You may need to deploy your Caplin installation across several sites and share data across those sites. For example, you could have a site in New York serving North American FI customers, and a site in London serving European FI customers. The Bank’s pricing system in New York supplies US Bond prices, and the pricing system in London supplies European bond prices. Customers in both regions wish to see and trade both US and European bonds, so pricing information must be exchanged between the two sites over a relatively slow wide area network (WAN). The following diagram shows an obvious, but not recommended, way to do this. In this deployment, every Pricing Integration Adapter is connected to every Transformer, so that every Transformer can receive prices for all instruments.

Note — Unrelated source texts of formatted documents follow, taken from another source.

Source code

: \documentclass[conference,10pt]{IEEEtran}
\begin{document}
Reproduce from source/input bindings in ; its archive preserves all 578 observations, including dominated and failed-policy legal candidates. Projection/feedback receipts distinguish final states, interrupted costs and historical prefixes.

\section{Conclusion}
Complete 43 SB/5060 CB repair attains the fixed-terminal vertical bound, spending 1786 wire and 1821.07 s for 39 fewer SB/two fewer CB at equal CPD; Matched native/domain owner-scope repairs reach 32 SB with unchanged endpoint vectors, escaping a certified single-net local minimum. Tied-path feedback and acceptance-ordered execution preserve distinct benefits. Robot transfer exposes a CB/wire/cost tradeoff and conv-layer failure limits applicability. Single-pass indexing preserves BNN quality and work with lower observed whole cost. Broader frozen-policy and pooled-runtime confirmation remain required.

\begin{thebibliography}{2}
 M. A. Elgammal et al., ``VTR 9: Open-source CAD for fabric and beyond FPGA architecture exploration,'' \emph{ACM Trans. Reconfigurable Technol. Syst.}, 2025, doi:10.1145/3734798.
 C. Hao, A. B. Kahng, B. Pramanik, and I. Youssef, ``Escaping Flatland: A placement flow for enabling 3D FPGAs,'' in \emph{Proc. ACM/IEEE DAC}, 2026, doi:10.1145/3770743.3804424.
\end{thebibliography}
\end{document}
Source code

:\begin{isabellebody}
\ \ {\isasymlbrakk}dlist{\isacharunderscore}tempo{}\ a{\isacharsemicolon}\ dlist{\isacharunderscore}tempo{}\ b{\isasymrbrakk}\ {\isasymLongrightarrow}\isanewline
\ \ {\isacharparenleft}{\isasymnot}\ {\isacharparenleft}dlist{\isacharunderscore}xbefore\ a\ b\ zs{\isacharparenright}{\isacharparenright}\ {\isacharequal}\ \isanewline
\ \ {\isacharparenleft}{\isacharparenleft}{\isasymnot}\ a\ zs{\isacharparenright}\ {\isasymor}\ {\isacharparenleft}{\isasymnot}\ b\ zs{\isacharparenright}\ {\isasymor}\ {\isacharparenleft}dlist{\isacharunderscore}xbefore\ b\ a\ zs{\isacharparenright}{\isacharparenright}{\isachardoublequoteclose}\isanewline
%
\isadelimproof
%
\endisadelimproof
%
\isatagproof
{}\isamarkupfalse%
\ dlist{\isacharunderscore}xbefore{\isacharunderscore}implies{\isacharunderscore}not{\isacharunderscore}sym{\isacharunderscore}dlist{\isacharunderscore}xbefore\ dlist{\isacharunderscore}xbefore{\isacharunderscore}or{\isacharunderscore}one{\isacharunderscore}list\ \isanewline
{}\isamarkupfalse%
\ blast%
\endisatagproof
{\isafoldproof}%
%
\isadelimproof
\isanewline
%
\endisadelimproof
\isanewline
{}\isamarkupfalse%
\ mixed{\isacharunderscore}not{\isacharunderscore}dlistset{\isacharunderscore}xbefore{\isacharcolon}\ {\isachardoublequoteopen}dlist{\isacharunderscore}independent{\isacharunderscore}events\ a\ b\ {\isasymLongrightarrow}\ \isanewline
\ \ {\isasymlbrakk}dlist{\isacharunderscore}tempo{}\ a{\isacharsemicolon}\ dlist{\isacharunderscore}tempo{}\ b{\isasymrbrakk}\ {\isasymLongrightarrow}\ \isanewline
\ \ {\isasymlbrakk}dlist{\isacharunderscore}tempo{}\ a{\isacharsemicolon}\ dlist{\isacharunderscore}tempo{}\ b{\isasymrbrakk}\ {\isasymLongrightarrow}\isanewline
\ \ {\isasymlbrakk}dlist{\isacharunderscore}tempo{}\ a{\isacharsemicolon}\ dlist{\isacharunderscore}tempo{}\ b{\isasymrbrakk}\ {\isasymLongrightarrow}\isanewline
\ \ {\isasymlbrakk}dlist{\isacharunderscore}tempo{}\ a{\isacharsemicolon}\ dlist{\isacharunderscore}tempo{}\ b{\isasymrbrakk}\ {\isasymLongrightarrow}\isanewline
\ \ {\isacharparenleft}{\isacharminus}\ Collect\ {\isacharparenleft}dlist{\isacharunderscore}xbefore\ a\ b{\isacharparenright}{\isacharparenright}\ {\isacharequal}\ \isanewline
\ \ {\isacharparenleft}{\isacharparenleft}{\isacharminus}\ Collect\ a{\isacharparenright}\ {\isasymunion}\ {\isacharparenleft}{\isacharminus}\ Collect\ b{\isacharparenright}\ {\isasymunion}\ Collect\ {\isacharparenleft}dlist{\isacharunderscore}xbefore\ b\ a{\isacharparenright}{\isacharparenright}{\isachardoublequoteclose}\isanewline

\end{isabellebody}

Two Sites connected by a WAN not recommended

However, this approach is not recommended for the following reasons:

It wastes communication bandwidth. Assume the Transformers at a site are both active and so share the connection and traffic load. Each such Transformer subscribes to instruments in isolation from the other Transformer, even when some or most of the subscriptions are in common. When such subscriptions are for instruments whose prices are supplied from the site in the other regional location, the price updates are sent across the WAN twice, once for each subscribing Transformer. This wastes bandwidth on the slowest communication link in the network, and can result in end-users experiencing high latency on updates.
The connection topology is complex.
The sites are too interdependent. Changes in one site, such as adding another pricing Integration adapter, affect the other site.

These problems become more acute as more regional locations are added. For example, adding a third site (Tokyo) increases the number of Transformer to Integration Adapter connections from 8 to 36. The following diagram shows a recommended approach to connecting regional sites:

Two Sites connected by a WAN recommended

Each site has an additional Transformer: '1-C' in New York and '2-C' in London. The sole function of this Transformer is to route subscription requests and price data updates for non-local instruments to the appropriate remote site, where they are received by the corresponding Transformer at the remote site and passed on to the relevant Integration Adapter. This arrangement has several advantages:

Traffic on the WAN is much reduced, and scales more linearly as further regional sites are added.
The connection topology is much simpler.
Local changes can be made at one site without affecting the other regional sites.
Consequently, it is much easier to add another regional site.

Failover Scenarios

When a component fails, Caplin Platform will react to maintain quality of service on each failover leg. The following scenarios show how failover is handled for each component type.

Liberator Failover

On loss of a Liberator instance, or loss of connection to the Liberator, Caplin Trader clients automatically connect to an alternate Liberator instance. The failover information is configured within the StreamLink

library built into the client. When the client connects to the alternate Liberator, all previous instrument subscriptions and trade channels are restored.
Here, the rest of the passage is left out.